Once you have located the line containing "The following REST" in the material below, return it exactly along with each line after it through the line containing "4. Change user's".

[Data provided]

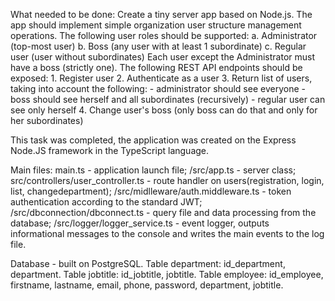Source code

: What needed to be done:
    Create a tiny server app based on Node.js.
    The app should implement simple organization user structure management operations.
    The following user roles should be supported:
    a. Administrator (top-most user)
    b. Boss (any user with at least 1 subordinate)
    c. Regular user (user without subordinates)
    Each user except the Administrator must have a boss (strictly one).
    The following REST API endpoints should be exposed:
    1. Register user
    2. Authenticate as a user
    3. Return list of users, taking into account the following:
    - administrator should see everyone
    - boss should see herself and all subordinates (recursively)
    - regular user can see only herself
    4. Change user's boss (only boss can do that and only for her subordinates)


This task was completed, the application was created on the Express Node.JS framework in the TypeScript language.

Main files:
main.ts - application launch file;
/src/app.ts -  server class;
src/controllers/user_controller.ts - route handler on users(registration, login, list, changedepartment);
/src/midlleware/auth.middleware.ts - token authentication according to the standard JWT;
/src/dbconnection/dbconnect.ts - query file and data processing from the database;
/src/logger/logger_service.ts -  event logger, outputs informational messages to the console and writes the main events to the log file.

Database - built on PostgreSQL.
Table department: id_department, department.
Table jobtitle: id_jobtitle, jobtitle.
Table employee: id_employee, firstname, lastname, email, phone, password, department, jobtitle.





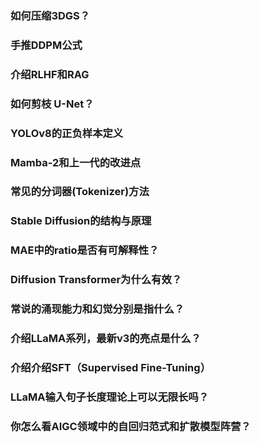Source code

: ### 如何压缩3DGS？

### 手推DDPM公式

### 介绍RLHF和RAG

### 如何剪枝 U-Net？

### YOLOv8的正负样本定义

### Mamba-2和上一代的改进点

### 常见的分词器(Tokenizer)方法

### Stable Diffusion的结构与原理

### MAE中的ratio是否有可解释性？

### Diffusion Transformer为什么有效？

### 常说的涌现能力和幻觉分别是指什么？

### 介绍LLaMA系列，最新v3的亮点是什么？

### 介绍介绍SFT（Supervised Fine-Tuning）

### LLaMA输入句子长度理论上可以无限长吗？

### 你怎么看AIGC领域中的自回归范式和扩散模型阵营？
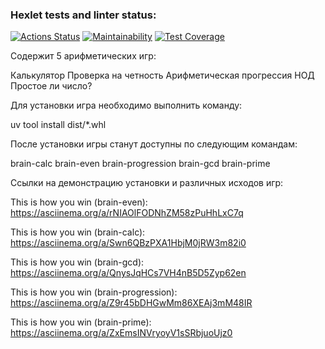 ### Hexlet tests and linter status:
[![Actions Status](https://github.com/DanatN5/python-project-49/actions/workflows/hexlet-check.yml/badge.svg)](https://github.com/DanatN5/python-project-49/actions)
[![Maintainability](https://api.codeclimate.com/v1/badges/1c0a4b5504ff1f8a0a93/maintainability)](https://codeclimate.com/github/DanatN5/python-project-49/maintainability)
[![Test Coverage](https://api.codeclimate.com/v1/badges/1c0a4b5504ff1f8a0a93/test_coverage)](https://codeclimate.com/github/DanatN5/python-project-49/test_coverage)



Содержит 5 арифметических игр: 

Калькулятор
Проверка на четность
Арифметическая прогрессия
НОД
Простое ли число?

Для установки игра необходимо выполнить команду:

uv tool install dist/*.whl

После установки игры станут доступны по следующим командам: 

brain-calc
brain-even
brain-progression
brain-gcd
brain-prime

Ссылки на демонстрацию установки и различных исходов игр:

This is how you win (brain-even):
https://asciinema.org/a/rNIAOlFODNhZM58zPuHhLxC7q


This is how you win (brain-calc):
https://asciinema.org/a/Swn6QBzPXA1HbjM0jRW3m82i0


This is how you win (brain-gcd):
https://asciinema.org/a/QnysJqHCs7VH4nB5D5Zyp62en


This is how you win (brain-progression):
https://asciinema.org/a/Z9r45bDHGwMm86XEAj3mM48IR


This is how you win (brain-prime):
https://asciinema.org/a/ZxEmsINVryoyV1sSRbjuoUjz0
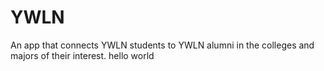 # YWLN
An app that connects YWLN students to YWLN alumni in the colleges and majors of their interest.
hello world
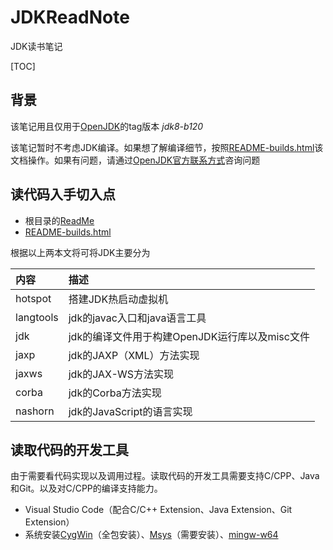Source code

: # JDKReadNote
JDK读书笔记

[TOC]

## 背景

该笔记用且仅用于[OpenJDK](https://github.com/BarryLoo/jdk)的tag版本 _jdk8-b120_ 

该笔记暂时不考虑JDK编译。如果想了解编译细节，按照[README-builds.html](http://hg.openjdk.java.net/jdk8/jdk8/raw-file/tip/README-builds.html)该文档操作。如果有问题，请通过[OpenJDK官方联系方式](https://mail.openjdk.java.net/mailman/listinfo)咨询问题


## 读代码入手切入点

* 根目录的[ReadMe](https://github.com/BarryLoo/jdk/blob/jdk8-b120/README)
* [README-builds.html](http://hg.openjdk.java.net/jdk8/jdk8/raw-file/tip/README-builds.html)

根据以上两本文将可将JDK主要分为

|内容|描述|
|:-|:-|
|hotspot|搭建JDK热启动虚拟机|
|langtools|jdk的javac入口和java语言工具|
|jdk|jdk的编译文件用于构建OpenJDK运行库以及misc文件|
|jaxp|jdk的JAXP（XML）方法实现|
|jaxws|jdk的JAX-WS方法实现|
|corba|jdk的Corba方法实现|
|nashorn|jdk的JavaScript的语言实现|

## 读取代码的开发工具

由于需要看代码实现以及调用过程。读取代码的开发工具需要支持C/CPP、Java和Git。以及对C/CPP的编译支持能力。

* Visual Studio Code（配合C/C++ Extension、Java Extension、Git Extension）
* 系统安装[CygWin](https://www.cygwin.com/)（全包安装）、[Msys](https://www.msys2.org/)（需要安装）、[mingw-w64](http://mingw-w64.org/doku.php/start)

[/Data provided]

Exercise result:
    The following REST API endpoints should be exposed:
    1. Register user
    2. Authenticate as a user
    3. Return list of users, taking into account the following:
    - administrator should see everyone
    - boss should see herself and all subordinates (recursively)
    - regular user can see only herself
    4. Change user's boss (only boss can do that and only for her subordinates)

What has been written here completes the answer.